2. Since there is no constant connection, no stable interdependence between words, phrases, sentences and the surrounding world, it is only natural that one and the same object may be called different names by different speakers and in different situations. To name an object, we must mentally place it in a suitable class, at the same time recalling the name of this class, the corresponding word or expression, or sentence. But every real object has an infinite number of characteristic features, some of which are objectively important, others are secondary, inconspicuous, unimportant for most people, but very essential for the speaker. Who can prevent one from mentioning a secondary feature if one wants to mention just this feature and hopes to be understood?

Now it must be clear why any object of speech can have innumerable denominations. The feature chosen by the speaker to name depends on his attitude to the object; it also depends on his particular communicative intention. Let us assume that the object of nomination is a certain man. The word man (or its stylistically specific counterparts, such as chap, guy, fellow, person, individual) can very well serve the purpose of identification: no listener will mistake the object of discourse for a house, a table, a car or anything else. But the speaker is free to use any other denominations that suit his purpose better. The same object can figure in speech as young gentleman, our next-door neighbour, my own darling, that greenhorn of yours, bloody blind bat (the last title could have been bestowed on a clumsy pedestrian by a furious driver).

All these denominations of our imaginary young man (as well as an unlimited number of others — my fellow countryman brother. Sergeant, her only son, blockhead, and so on) are not arbitrary, and not devoid of any connection (real or imaginary) with certain features, qualities, actions, etc. of the subject of speech. Words and expressions traditionally used with reference to a certain class of objects can be transferred and applied to a representative of quite a different class — yet this is always done in accordance with certain semantic laws. It is highly improbable that anyone would address the above-mentioned young man using the words traffic, yesterday, window-sill, minute, or snow.

Paradigmatic semasiology and onomasiology establish a classification showing semantic types of transfer of names and logical laws underlying them.

The problems of meaning (semasiology) and nomination (onomasiology) are essentially different from the branches of stylistics described in preceding chapters.

The first distinctive feature. Phonetics, morphology, lexicology, and syntax have clear-cut, formally limited fields of research. They only treat of phonemes (both segmental and suprasegmental), morphemes, words, and syntactic structures respectively. Semasiology, for its part, pays little or no attention to the differentiation of levels: semantically identical (or


similar) phenomena may occur in morphemes, words, phrases, sentences. Only phonemes do not concern semasiology, as they do not have extralingual meanings of their own.

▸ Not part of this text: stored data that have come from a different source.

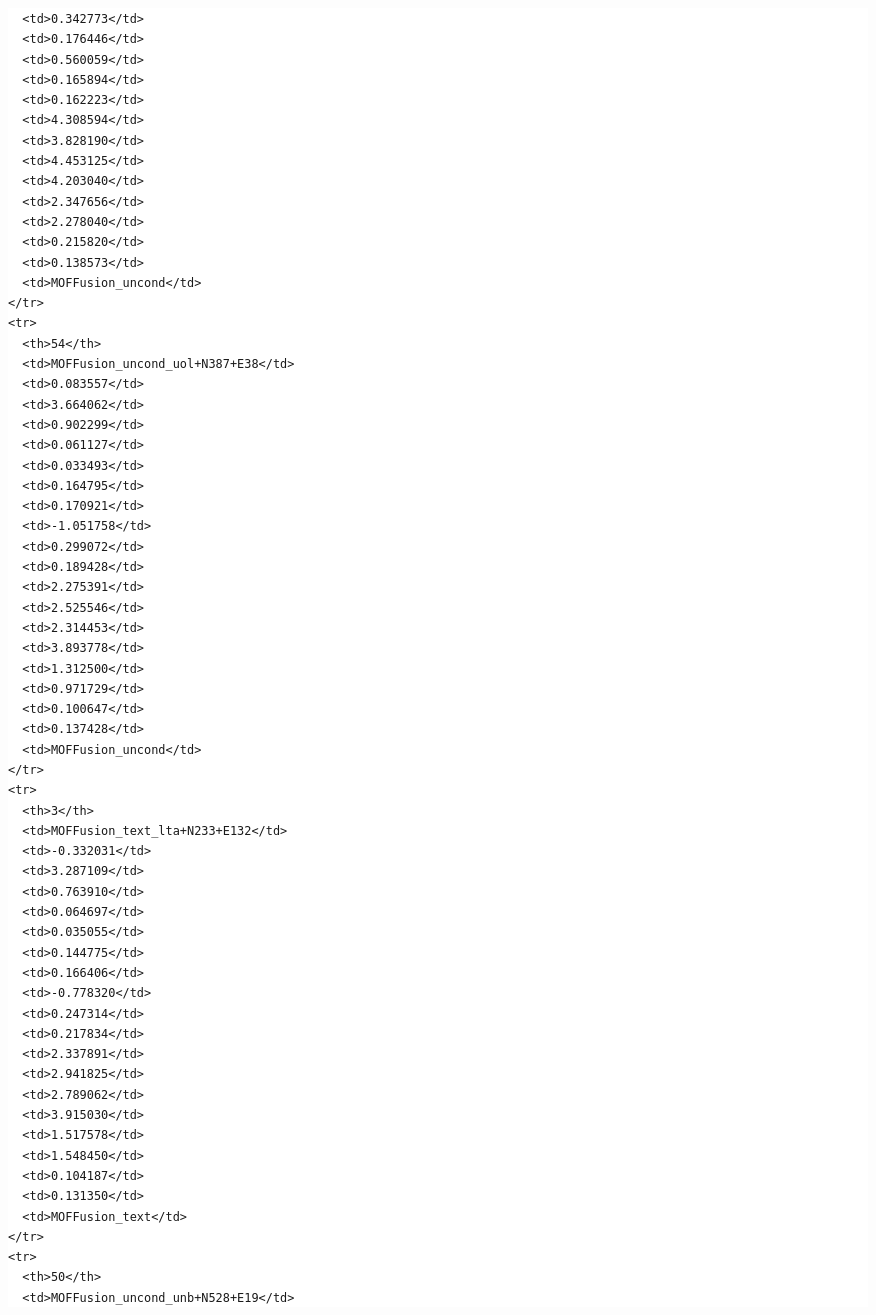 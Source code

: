       <td>0.342773</td>
      <td>0.176446</td>
      <td>0.560059</td>
      <td>0.165894</td>
      <td>0.162223</td>
      <td>4.308594</td>
      <td>3.828190</td>
      <td>4.453125</td>
      <td>4.203040</td>
      <td>2.347656</td>
      <td>2.278040</td>
      <td>0.215820</td>
      <td>0.138573</td>
      <td>MOFFusion_uncond</td>
    </tr>
    <tr>
      <th>54</th>
      <td>MOFFusion_uncond_uol+N387+E38</td>
      <td>0.083557</td>
      <td>3.664062</td>
      <td>0.902299</td>
      <td>0.061127</td>
      <td>0.033493</td>
      <td>0.164795</td>
      <td>0.170921</td>
      <td>-1.051758</td>
      <td>0.299072</td>
      <td>0.189428</td>
      <td>2.275391</td>
      <td>2.525546</td>
      <td>2.314453</td>
      <td>3.893778</td>
      <td>1.312500</td>
      <td>0.971729</td>
      <td>0.100647</td>
      <td>0.137428</td>
      <td>MOFFusion_uncond</td>
    </tr>
    <tr>
      <th>3</th>
      <td>MOFFusion_text_lta+N233+E132</td>
      <td>-0.332031</td>
      <td>3.287109</td>
      <td>0.763910</td>
      <td>0.064697</td>
      <td>0.035055</td>
      <td>0.144775</td>
      <td>0.166406</td>
      <td>-0.778320</td>
      <td>0.247314</td>
      <td>0.217834</td>
      <td>2.337891</td>
      <td>2.941825</td>
      <td>2.789062</td>
      <td>3.915030</td>
      <td>1.517578</td>
      <td>1.548450</td>
      <td>0.104187</td>
      <td>0.131350</td>
      <td>MOFFusion_text</td>
    </tr>
    <tr>
      <th>50</th>
      <td>MOFFusion_uncond_unb+N528+E19</td>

The second distinctive feature. Students of the level-forming disci­plines (phonetics, morphology, lexicology, and syntax) are mostly inter­ested in the stylistic implication of units; they separate stylistically sig­nificant units from neutral ones, and attempt to find out to what sub­language the former belong. The meanings of elements and the sense of utterances are, so to speak, on the periphery of their attention. In opposition to them, onomasiology and semasiology specially deal with 'renamings', 'transfers of names', i.e. with whatever brings about a radi­cal change in the substance of the text.

All kinds of transfer of denominations (from a traditional object to a situational object) bear the name of tropes (from the Greek tropos 'turning')- This is the basic term of paradigmatic onomasiology, which studies only tropes and nothing else.

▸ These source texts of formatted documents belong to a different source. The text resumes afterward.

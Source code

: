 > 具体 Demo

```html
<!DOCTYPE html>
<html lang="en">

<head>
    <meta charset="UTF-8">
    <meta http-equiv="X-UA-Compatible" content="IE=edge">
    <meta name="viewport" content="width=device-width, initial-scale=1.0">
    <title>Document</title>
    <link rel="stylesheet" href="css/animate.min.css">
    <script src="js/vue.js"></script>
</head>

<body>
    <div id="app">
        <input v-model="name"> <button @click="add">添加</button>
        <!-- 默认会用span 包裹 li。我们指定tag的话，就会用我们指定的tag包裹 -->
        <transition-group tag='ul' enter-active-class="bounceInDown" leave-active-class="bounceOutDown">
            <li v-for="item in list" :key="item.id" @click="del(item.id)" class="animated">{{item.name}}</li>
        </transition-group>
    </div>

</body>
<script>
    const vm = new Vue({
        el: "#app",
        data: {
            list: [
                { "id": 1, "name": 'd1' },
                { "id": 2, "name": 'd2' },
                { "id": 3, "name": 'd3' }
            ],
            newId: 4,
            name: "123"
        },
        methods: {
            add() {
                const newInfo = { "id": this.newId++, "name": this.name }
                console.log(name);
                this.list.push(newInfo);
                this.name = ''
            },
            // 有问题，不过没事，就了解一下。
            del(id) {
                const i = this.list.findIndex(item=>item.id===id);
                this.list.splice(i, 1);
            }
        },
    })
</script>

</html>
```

Every trope, as distinct from a usual, traditional, collectively accepted denomination of the object demonstrates a combination, a coincidence of two semantic planes (actually, of two different meanings) in one unit of form (one word, one phrase, one sentence). A trope, then, is a linguistic unit (word, phrase, sentence, paragraph, text) with two senses, both felt by language users. On hearing the exclamation Oh, you pig! (with reference to a person) the listener is aware of the traditional, original meaning of the word pig (the well-known domestic animal) and its actual reference which imparts an additional sense to the word — 'an untidy, greedy, or rude person'. The word acquires a new meaning, but its original meaning also remains (otherwise it would be senseless to use the word!).

Hence, the psychological essence of a trope is just the prominence given to two units of sense in one unit of form. Only the double meaning creates what is called an image: we observe a trope only if we see both meanings. If, however, the original meaning is obliterated, or at least no longer associated with the secondary one, there is no trope any more, although there may have been one when it was first created. There is no trope in leg of a table, neck of a bottle, foot of a hill, hand of a clock and the like. No one thinks of human legs, necks, feet, or hands when using these expressions. So they are a kind of 'etymological tropes' (metaphors), 'dead' tropes that are dealt with in lexicology, not in stylistics.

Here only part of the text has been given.